**TASK STATEMENT**
Filter these entries down to the lines that hold the word "used", and show each of them.

=====

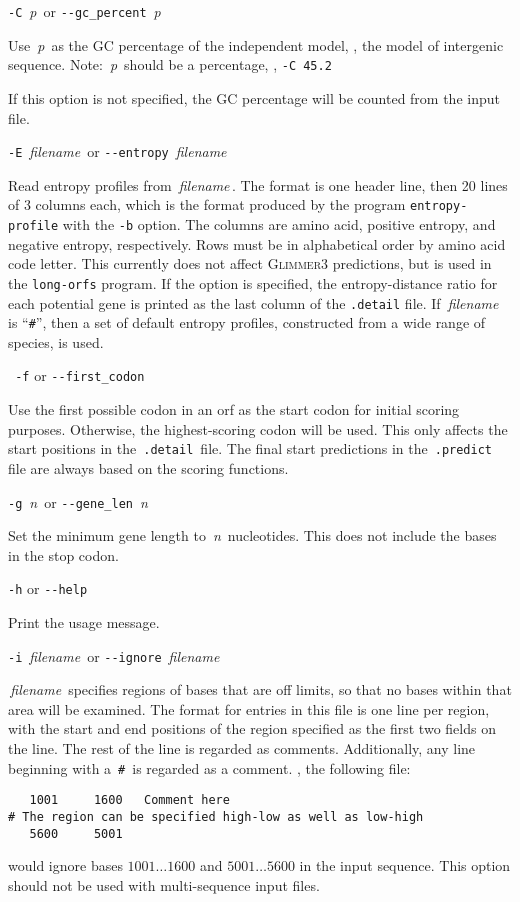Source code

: \documentclass[fleqn,titlepage,11pt]{article}
\def\Desc#1{\,\mbox{\emph{#1}}\,}
\def\Gthree{\textsc{Glimmer3}}
\def\Pg#1{\texttt{#1}}
\begin{document}
\exdent
  \verb`-C` \Desc{p} \enskip or \enskip \verb`--gc_percent` \Desc{p}

  Use \Desc{p} as the GC percentage of the independent model, \ie,
  the model of intergenic sequence.
  Note:  \Desc{p} should be a percentage, \eg, \verb`-C 45.2`

  If this option is not specified, the GC percentage will be
  counted from the input file.

\exdent
  \verb`-E` \Desc{filename} \enskip or \enskip \verb`--entropy` \Desc{filename}

  Read entropy profiles from \Desc{filename}.  The format is one header
  line, then 20 lines of 3 columns each, which is the format produced
  by the program \Pg{entropy-profile} with the \Pg{-b} option.
  The columns are amino acid,
  positive entropy, and negative entropy, respectively.  Rows must be in
  alphabetical order by amino acid code letter.  This currently does
  not affect \Gthree{} predictions, but is used in
  the \Pg{long-orfs} program.  If the option is specified, the
  entropy-distance ratio for each potential gene is printed as the last column
  of the \Pg{.detail} file.  If \Desc{filename} is ``\Pg{\#}'', then
  a set of default entropy profiles, constructed from a wide range of
  species, is used.

\exdent
 \verb` -f` \enskip or \enskip \verb`--first_codon`

  Use the first possible codon in an orf as the start codon
  for initial scoring purposes.  Otherwise, the highest-scoring
  codon will be used.  This only affects the start positions in
  the \,\verb`.detail`\, file.  The final start predictions in
  the \,\verb`.predict`\, file are always based on the scoring
  functions.

\exdent
  \verb`-g` \Desc{n} \enskip or \enskip \verb`--gene_len` \Desc{n}

  Set the minimum gene length to \Desc{n} nucleotides.  This does not include
  the bases in the stop codon.

\exdent
  \verb`-h` \enskip or \enskip \verb`--help`

  Print the usage message.

\exdent
  \verb`-i` \Desc{filename} \enskip or \enskip \verb`--ignore` \Desc{filename}

  \Desc{filename} specifies regions of bases that are off 
  limits, so that no bases within that area will be examined.
  The format for entries in this file is one line per region,
  with the start and end positions of the region specified
  as the first two fields on the line.  The rest of the line
  is regarded as comments.  Additionally, any line beginning
  with a \,\verb`#`\, is regarded as a comment.  \Eg, the
  following file:
\BSV\begin{verbatim}
   1001     1600   Comment here
# The region can be specified high-low as well as low-high
   5600     5001
\end{verbatim}\ESV
  would ignore bases $1001 \ldots 1600$ and $5001 \ldots 5600$
  in the input sequence.  This option should not be used with
  multi-sequence input files.
\end{document}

=====

**RESULT OF THIS EXERCISE**
  not affect \Gthree{} predictions, but is used in
  species, is used.
  codon will be used.  This only affects the start positions in
  in the input sequence.  This option should not be used with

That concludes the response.